The importance of exercise technique is a much-discussed topic, especially within the context of fitness, form and function, but the truth is actually quite simple. It all boils down to the mechanics – that’s why exercise technique is so important.
The Mechanics of Exercise Technique
It’s a simple equation – the farther a body moves away from its neutral position, the more wear and tear on the body. A body is in neutral position when it’s properly aligned from ear, shoulder, hip, knee and ankle (viewed from the side).
Think about your own posture. When your head is pitching forward, your shoulders will become more rounded. This position promotes a steeper lumbar spine extension. That’s troublesome by itself, but here’s where the real problems begin: when you’re in this posture, you’re establishing poor motor programming.
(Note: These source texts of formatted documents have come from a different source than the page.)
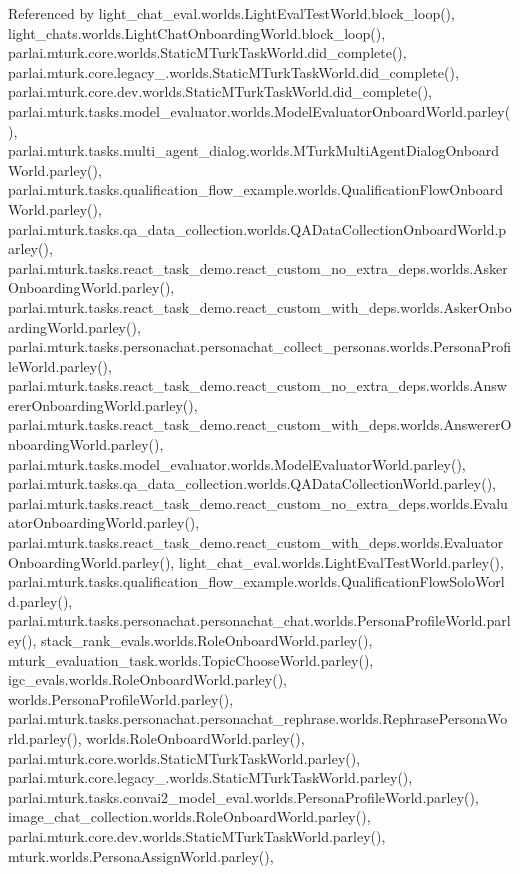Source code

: Referenced by light\+\_\+chat\+\_\+eval.\+worlds.\+Light\+Eval\+Test\+World.\+block\+\_\+loop(), light\+\_\+chats.\+worlds.\+Light\+Chat\+Onboarding\+World.\+block\+\_\+loop(), parlai.\+mturk.\+core.\+worlds.\+Static\+M\+Turk\+Task\+World.\+did\+\_\+complete(), parlai.\+mturk.\+core.\+legacy\+\_.\+worlds.\+Static\+M\+Turk\+Task\+World.\+did\+\_\+complete(), parlai.\+mturk.\+core.\+dev.\+worlds.\+Static\+M\+Turk\+Task\+World.\+did\+\_\+complete(), parlai.\+mturk.\+tasks.\+model\+\_\+evaluator.\+worlds.\+Model\+Evaluator\+Onboard\+World.\+parley(), parlai.\+mturk.\+tasks.\+multi\+\_\+agent\+\_\+dialog.\+worlds.\+M\+Turk\+Multi\+Agent\+Dialog\+Onboard\+World.\+parley(), parlai.\+mturk.\+tasks.\+qualification\+\_\+flow\+\_\+example.\+worlds.\+Qualification\+Flow\+Onboard\+World.\+parley(), parlai.\+mturk.\+tasks.\+qa\+\_\+data\+\_\+collection.\+worlds.\+Q\+A\+Data\+Collection\+Onboard\+World.\+parley(), parlai.\+mturk.\+tasks.\+react\+\_\+task\+\_\+demo.\+react\+\_\+custom\+\_\+no\+\_\+extra\+\_\+deps.\+worlds.\+Asker\+Onboarding\+World.\+parley(), parlai.\+mturk.\+tasks.\+react\+\_\+task\+\_\+demo.\+react\+\_\+custom\+\_\+with\+\_\+deps.\+worlds.\+Asker\+Onboarding\+World.\+parley(), parlai.\+mturk.\+tasks.\+personachat.\+personachat\+\_\+collect\+\_\+personas.\+worlds.\+Persona\+Profile\+World.\+parley(), parlai.\+mturk.\+tasks.\+react\+\_\+task\+\_\+demo.\+react\+\_\+custom\+\_\+no\+\_\+extra\+\_\+deps.\+worlds.\+Answerer\+Onboarding\+World.\+parley(), parlai.\+mturk.\+tasks.\+react\+\_\+task\+\_\+demo.\+react\+\_\+custom\+\_\+with\+\_\+deps.\+worlds.\+Answerer\+Onboarding\+World.\+parley(), parlai.\+mturk.\+tasks.\+model\+\_\+evaluator.\+worlds.\+Model\+Evaluator\+World.\+parley(), parlai.\+mturk.\+tasks.\+qa\+\_\+data\+\_\+collection.\+worlds.\+Q\+A\+Data\+Collection\+World.\+parley(), parlai.\+mturk.\+tasks.\+react\+\_\+task\+\_\+demo.\+react\+\_\+custom\+\_\+no\+\_\+extra\+\_\+deps.\+worlds.\+Evaluator\+Onboarding\+World.\+parley(), parlai.\+mturk.\+tasks.\+react\+\_\+task\+\_\+demo.\+react\+\_\+custom\+\_\+with\+\_\+deps.\+worlds.\+Evaluator\+Onboarding\+World.\+parley(), light\+\_\+chat\+\_\+eval.\+worlds.\+Light\+Eval\+Test\+World.\+parley(), parlai.\+mturk.\+tasks.\+qualification\+\_\+flow\+\_\+example.\+worlds.\+Qualification\+Flow\+Solo\+World.\+parley(), parlai.\+mturk.\+tasks.\+personachat.\+personachat\+\_\+chat.\+worlds.\+Persona\+Profile\+World.\+parley(), stack\+\_\+rank\+\_\+evals.\+worlds.\+Role\+Onboard\+World.\+parley(), mturk\+\_\+evaluation\+\_\+task.\+worlds.\+Topic\+Choose\+World.\+parley(), igc\+\_\+evals.\+worlds.\+Role\+Onboard\+World.\+parley(), worlds.\+Persona\+Profile\+World.\+parley(), parlai.\+mturk.\+tasks.\+personachat.\+personachat\+\_\+rephrase.\+worlds.\+Rephrase\+Persona\+World.\+parley(), worlds.\+Role\+Onboard\+World.\+parley(), parlai.\+mturk.\+core.\+worlds.\+Static\+M\+Turk\+Task\+World.\+parley(), parlai.\+mturk.\+core.\+legacy\+\_.\+worlds.\+Static\+M\+Turk\+Task\+World.\+parley(), parlai.\+mturk.\+tasks.\+convai2\+\_\+model\+\_\+eval.\+worlds.\+Persona\+Profile\+World.\+parley(), image\+\_\+chat\+\_\+collection.\+worlds.\+Role\+Onboard\+World.\+parley(), parlai.\+mturk.\+core.\+dev.\+worlds.\+Static\+M\+Turk\+Task\+World.\+parley(), mturk.\+worlds.\+Persona\+Assign\+World.\+parley(), 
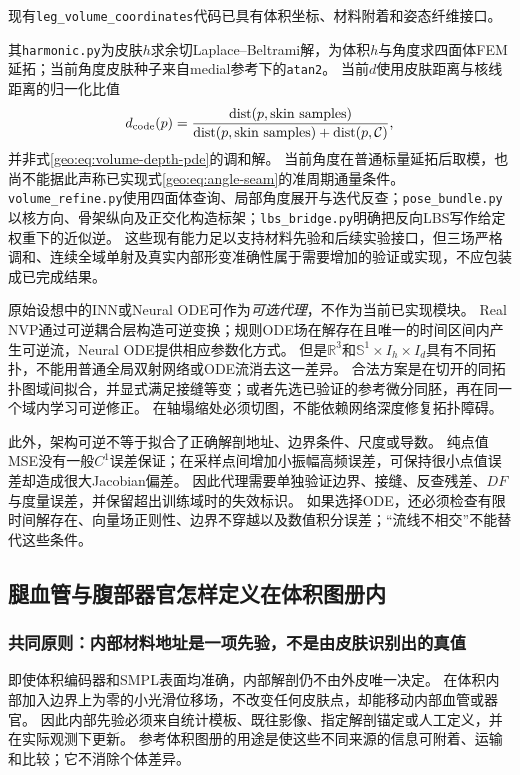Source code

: \documentclass[11pt,a4paper]{article}
\numberwithin{equation}{section}
\theoremstyle{definition}
\newcommand{\R}{\mathbb R}
\begin{document}
现有\texttt{leg\_volume\_coordinates}代码已具有体积坐标、材料附着和姿态纤维接口。

其\texttt{harmonic.py}为皮肤$h$求余切Laplace--Beltrami解，为体积$h$与角度求四面体FEM延拓；当前角度皮肤种子来自medial参考下的\texttt{atan2}。
当前$d$使用皮肤距离与核线距离的归一化比值
\begin{equation}
 d_{\rm code}(p)=
 \frac{\operatorname{dist}(p,\text{skin samples})}
 {\operatorname{dist}(p,\text{skin samples})+
  \operatorname{dist}(p,\mathcal C)},
 \label{geo:eq:code-depth}
\end{equation}
并非式\eqref{geo:eq:volume-depth-pde}的调和解。
当前角度在普通标量延拓后取模，也尚不能据此声称已实现式\eqref{geo:eq:angle-seam}的准周期通量条件。
\texttt{volume\_refine.py}使用四面体查询、局部角度展开与迭代反查；\texttt{pose\_bundle.py}以核方向、骨架纵向及正交化构造标架；\texttt{lbs\_bridge.py}明确把反向LBS写作给定权重下的近似逆。
这些现有能力足以支持材料先验和后续实验接口，但三场严格调和、连续全域单射及真实内部形变准确性属于需要增加的验证或实现，不应包装成已完成结果。

原始设想中的INN或Neural ODE可作为\emph{可选代理}，不作为当前已实现模块。
Real NVP通过可逆耦合层构造可逆变换\cite{geoDinh2017}；规则ODE场在解存在且唯一的时间区间内产生可逆流，Neural ODE提供相应参数化方式\cite{geoChen2018}。
但是$\R^3$和$\mathbb S^1\times I_h\times I_d$具有不同拓扑，不能用普通全局双射网络或ODE流消去这一差异。
合法方案是在切开的同拓扑图域间拟合，并显式满足接缝等变；或者先选已验证的参考微分同胚，再在同一个域内学习可逆修正。
在轴塌缩处必须切图，不能依赖网络深度修复拓扑障碍。

此外，架构可逆不等于拟合了正确解剖地址、边界条件、尺度或导数。
纯点值MSE没有一般$C^1$误差保证；在采样点间增加小振幅高频误差，可保持很小点值误差却造成很大Jacobian偏差。
因此代理需要单独验证边界、接缝、反查残差、$D F$与度量误差，并保留超出训练域时的失效标识。
如果选择ODE，还必须检查有限时间解存在、向量场正则性、边界不穿越以及数值积分误差；“流线不相交”不能替代这些条件。

\subsection{腿血管与腹部器官怎样定义在体积图册内}
\label{geo:sub:internal}

\subsubsection{共同原则：内部材料地址是一项先验，不是由皮肤识别出的真值}
即使体积编码器和SMPL表面均准确，内部解剖仍不由外皮唯一决定。
在体积内部加入边界上为零的小光滑位移场，不改变任何皮肤点，却能移动内部血管或器官。
因此内部先验必须来自统计模板、既往影像、指定解剖锚定或人工定义，并在实际观测下更新。
参考体积图册的用途是使这些不同来源的信息可附着、运输和比较；它不消除个体差异。
\end{document}
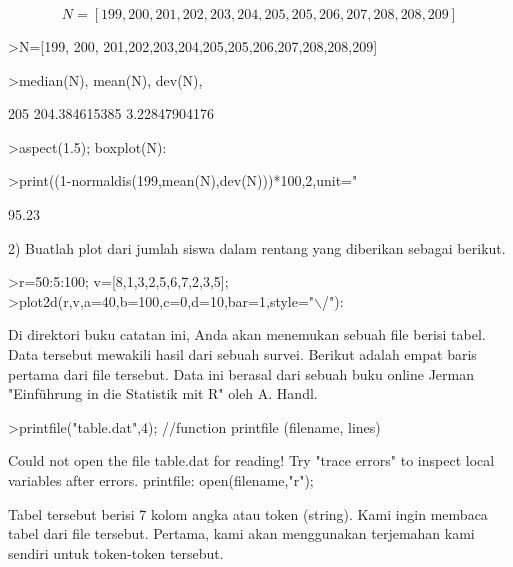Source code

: \documentclass[a4paper,10pt]{article}
\begin{document}
\begin{eulernotebook}
\begin{eulercomment}
\end{eulercomment}
\begin{eulerformula}
\[
N=[199,200,201,202,203,204,205,205,206,207,208,208,209]
\]
\end{eulerformula}
\begin{eulercomment}
\end{eulercomment}
\begin{eulerprompt}
>N=[199, 200, 201,202,203,204,205,205,206,207,208,208,209]
\end{eulerprompt}
\begin{euleroutput}
  [199,  200,  201,  202,  203,  204,  205,  205,  206,  207,  208,  208,
  209]
\end{euleroutput}
\begin{eulerprompt}
>median(N), mean(N), dev(N),
\end{eulerprompt}
\begin{euleroutput}
  205
  204.384615385
  3.22847904176
\end{euleroutput}
\begin{eulerprompt}
>aspect(1.5); boxplot(N):
\end{eulerprompt}
\begin{eulerprompt}
>print((1-normaldis(199,mean(N),dev(N)))*100,2,unit=" %
\end{eulerprompt}
\begin{euleroutput}
       95.23 %
\end{euleroutput}
\begin{eulercomment}
2) Buatlah plot dari jumlah siswa dalam rentang yang diberikan sebagai
berikut.
\end{eulercomment}
\begin{eulerprompt}
>r=50:5:100; v=[8,1,3,2,5,6,7,2,3,5];
>plot2d(r,v,a=40,b=100,c=0,d=10,bar=1,style="\(\backslash\)/"):
\end{eulerprompt}
\begin{eulercomment}
Di direktori buku catatan ini, Anda akan menemukan sebuah file berisi
tabel. Data tersebut mewakili hasil dari sebuah survei. Berikut adalah
empat baris pertama dari file tersebut. Data ini berasal dari sebuah
buku online Jerman "Einführung in die Statistik mit R" oleh A. Handl.
\end{eulercomment}
\begin{eulerprompt}
>printfile("table.dat",4); //function printfile (filename, lines)
\end{eulerprompt}
\begin{euleroutput}
  Could not open the file
  table.dat
  for reading!
  Try "trace errors" to inspect local variables after errors.
  printfile:
      open(filename,"r");
\end{euleroutput}
\begin{eulercomment}
Tabel tersebut berisi 7 kolom angka atau token (string). Kami ingin
membaca tabel dari file tersebut. Pertama, kami akan menggunakan
terjemahan kami sendiri untuk token-token tersebut.


\end{eulercomment}
\end{eulernotebook}
\end{document}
In other words, you’re actually training your body to move into this position. And that’s the beginning a long-term problem.
When you have bad exercise technique, not only are you compromising the integrity of the exercise and putting yourself at greater risk of injury, you’re also laying the groundwork for problems later in life.
The Real Impact of Poor Exercise Technique
Each of us works against gravity and degeneration every day, and poor exercise technique only exacerbates that. You may not feel it today or next week, but it’s coming. Unless it’s the result of an injury, it’s rare that pain in the body is the result of an immediate movement. Pain from poor exercise technique generally shows up years later, and it can’t always be traced properly. So don’t risk it. The best thing you can do is practice proper technique now. And if you’re not sure what that looks like, you should ask someone who does.
In this age of high intensity interval training, boot camps and training regiments like P90-X, proper exercise technique is more important than ever. Movement for the body is healthy and important, but make sure you’re doing it right. It’s the best way to keep injuries to a minimum now and ensure proper body function down the road.